The literature addressing this technique and its variants remains limited and is based primarily on small series or isolated reports, without prospective studies or large cohort analyses. This limitation makes it difficult to establish its precise clinical impact and long-term applicability. Nevertheless, the available data support its potential usefulness. One prospective study reported successful endoscopic access to the anastomosis in 26 of 28 attempts (93%), although without subcutaneous positioning of the loop14. Another series evaluating intrahepatic lithiasis reported successful outcomes in all 55 procedures performed11. Clinically, resolution of anastomotic strictures was documented in three patients through endoscopic dilation and clearance, with normalization of liver function tests and no need for revision surgery14. Similarly, in another cohort, complete stone extraction was achieved in 21 of 28 patients (75%) using the access loop11. These findings suggest that this strategy enables repeated, minimally invasive interventions with low morbidity and without the need for general anesthesia, thereby representing a valuable option for patients at increased risk of anastomotic stricture or recurrent lithiasis.
Although no consensus exists regarding the routine use of stents or access loops in all hepaticojejunostomies, their use is considered appropriate in selected cases, particularly in younger patients with a higher probability of requiring long-term access to the anastomosis.
Postoperative complications of Roux-en-Y hepaticojejunostomy include biliary fistula, bilioma, cholangitis, and, in the long term, anastomotic stricture11. In this context, the subcutaneous jejunal loop provides a less invasive alternative than relaparotomy for the management of certain complications5.
The decision to perform surgery in two stages, with initial cholecystectomy followed by delayed cyst excision, was intended to resolve gallstone disease first and allow resolution of acute inflammation prior to definitive resection.
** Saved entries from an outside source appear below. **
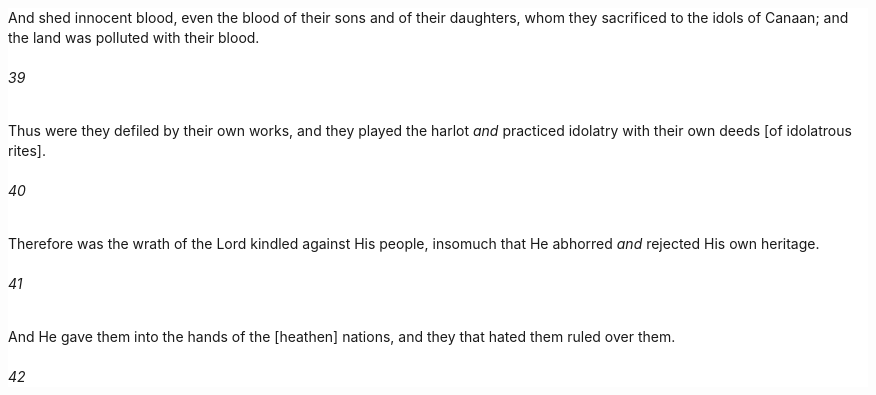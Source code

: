 And shed innocent blood, even the blood of their sons and of their daughters, whom they sacrificed to the idols of Canaan; and the land was polluted with their blood. 













###### 39 






Thus were they defiled by their own works, and they played the harlot _and_ practiced idolatry with their own deeds [of idolatrous rites]. 













###### 40 






Therefore was the wrath of the Lord kindled against His people, insomuch that He abhorred _and_ rejected His own heritage. 













###### 41 






And He gave them into the hands of the [heathen] nations, and they that hated them ruled over them. 













###### 42 
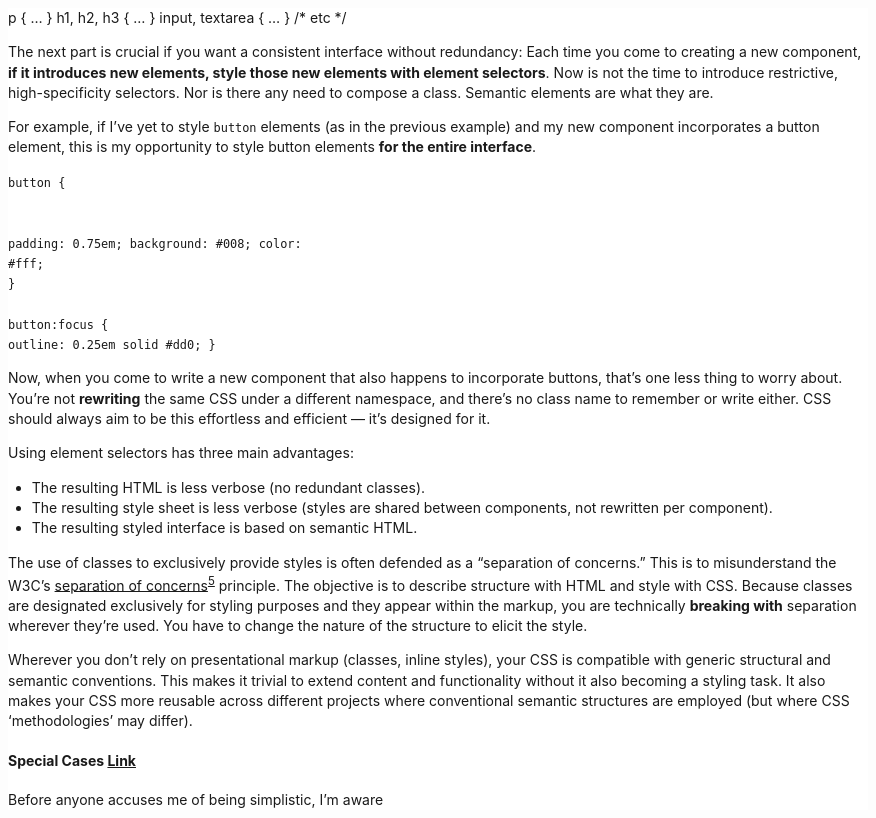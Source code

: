 

<span class="token selector">p </span><span class="token punctuation">{</span>
… <span class="token punctuation">}</span> <span class="token selector">h1, h2,
h3 </span><span class="token punctuation">{</span> … <span class="token
punctuation">}</span> <span class="token selector">input, textarea </span><span
class="token punctuation">{</span> … <span class="token punctuation">}</span>
<span class="token comment" spellcheck="true">/* etc */</span> </code></pre>


<p>The next part is crucial if you want a consistent interface without
redundancy: Each time you come to creating a new component, <strong>if it
introduces new elements, style those new elements with element
selectors</strong>. Now is not the time to introduce restrictive,
high-specificity selectors. Nor is there any need to compose a class. Semantic
elements are what they are.</p> <p>For example, if I’ve yet to style
<code>button</code> elements (as in the previous example) and my new component
incorporates a button element, this is my opportunity to style button elements
<strong>for the entire interface</strong>.</p>




<pre class=" language-css"><code class=" language-css"><span class="token
selector">button </span><span class="token punctuation">{</span>


<span class="token property">padding</span><span class="token
punctuation">:</span> <span class="token number">0.75</span>em<span
class="token punctuation">;</span> <span class="token
property">background</span><span class="token punctuation">:</span> <span
class="token hexcode">#008</span><span class="token punctuation">;</span> <span
class="token property">color</span><span class="token punctuation">:</span>
<span class="token hexcode">#fff</span><span class="token punctuation">;</span>
<span class="token punctuation">}</span>

<span class="token selector">button<span class="token
pseudo-class">:focus</span> </span><span class="token punctuation">{</span>
<span class="token property">outline</span><span class="token
punctuation">:</span> <span class="token number">0.25</span>em solid <span
class="token hexcode">#dd0</span><span class="token punctuation">;</span> <span
class="token punctuation">}</span> </code></pre>


<p>Now, when you come to write a new component that also happens to incorporate
buttons, that’s one less thing to worry about. You’re not
<strong>rewriting</strong> the same CSS under a different namespace, and
there’s no class name to remember or write either. CSS should always aim to be
this effortless and efficient — it’s designed for it.</p> <p>Using element
selectors has three main advantages:</p> <ul> <li>The resulting HTML is less
verbose (no redundant classes).</li> <li>The resulting style sheet is less
verbose (styles are shared between components, not rewritten per
component).</li> <li>The resulting styled interface is based on semantic
HTML.</li> </ul> <p>The use of classes to exclusively provide styles is often
defended as a “separation of concerns.” This is to misunderstand the W3C’s <a
href="https://www.w3.org/TR/html-design-principles/#separation-of-concerns">separation
of concerns</a><sup class="po" id="note-5"><a href="#5">5</a></sup> principle.
The objective is to describe structure with HTML and style with CSS. Because
classes are designated exclusively for styling purposes and they appear within
the markup, you are technically <strong>breaking with</strong> separation
wherever they’re used. You have to change the nature of the structure to elicit
the style.</p> <p>Wherever you don’t rely on presentational markup (classes,
inline styles), your CSS is compatible with generic structural and semantic
conventions. This makes it trivial to extend content and functionality without
it also becoming a styling task. It also makes your CSS more reusable across
different projects where conventional semantic structures are employed (but
where CSS ‘methodologies’ may differ).</p> <h4 id="special-cases">Special Cases
<a href="#special-cases" aria-label="Link to section 'Special Cases'" class="sr
hsl">Link</a></h4> <p>Before anyone accuses me of being simplistic, I’m aware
Although simultaneous resection of the cyst and gallbladder represents a valid strategy, the selected approach aimed to optimize surgical safety and reduce morbidity.
Ultimately, management of choledochal cysts in adults requires a high index of diagnostic suspicion and timely surgical treatment because of the risk of malignancy10. Complete excision with Roux-en-Y reconstruction remains the standard of care. Incorporation of a subcutaneous jejunal loop, as described in this case, represents a useful technical modification for long-term follow-up and minimally invasive management of anastomotic complications5.
This case underscores the importance of combining a comprehensive surgical approach with reconstructive techniques adapted to the complexity of this uncommon but clinically significant condition.
Conclusion
Management of type Ib choledochal cysts in adults requires complete excision combined with safe biliary-enteric reconstruction. In the present case, the combination of Roux-en-Y hepaticojejunostomy with incorporation of a subcutaneous jejunal loop proved to be an effective strategy that not only mitigates oncologic risk but also provides permanent access for potential future interventions. This experience highlights the value of adapting innovative reconstructive techniques to complex clinical scenarios, offering durable and less invasive solutions for late complications, and reinforces the importance of a comprehensive surgical approach in this uncommon yet clinically relevant entity.